The data –

▼

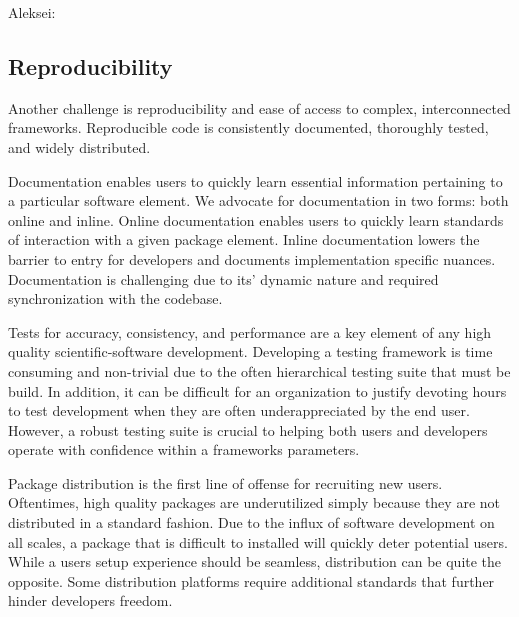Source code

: \documentclass{amsart}
\newcommand{\AGSNote}[1]{{\color{cyan}Aleksei: #1}}
\begin{document}
\AGSNote{
\subsection{Reproducibility}

Another challenge is reproducibility and ease of access to complex, interconnected frameworks. Reproducible code is consistently documented, thoroughly tested, and widely distributed. 

Documentation enables users to quickly learn essential information pertaining to a particular software element. We advocate for documentation in two forms: both online and inline. Online documentation enables users to quickly learn standards of interaction with a given package element.  Inline documentation lowers the barrier to entry for  developers and documents implementation specific nuances. Documentation is challenging due to its' dynamic nature and required synchronization with the codebase. 

Tests for accuracy, consistency, and performance are a key element of any high quality scientific-software development. Developing a testing framework is time consuming and non-trivial due to the often hierarchical testing suite that must be build. In addition, it can be difficult for an organization to justify devoting hours to test development when they are often underappreciated by the end user. However, a robust testing suite is crucial to helping both users and developers operate with confidence within a frameworks parameters. 

Package distribution is the first line of offense for recruiting new users. Oftentimes, high quality packages are underutilized simply because they are not distributed in a standard fashion. Due to the influx of software development on all scales, a package that is difficult to installed will quickly deter potential users. While a users setup experience should be seamless, distribution can be quite the opposite. Some distribution platforms require additional standards that further hinder developers freedom. 
}
\end{document}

▲

Required action – From the data above, copy each line with the string "AGSNote" in it.

Reply to the exercise –
\newcommand{\AGSNote}[1]{{\color{cyan}Aleksei: #1}}
\AGSNote{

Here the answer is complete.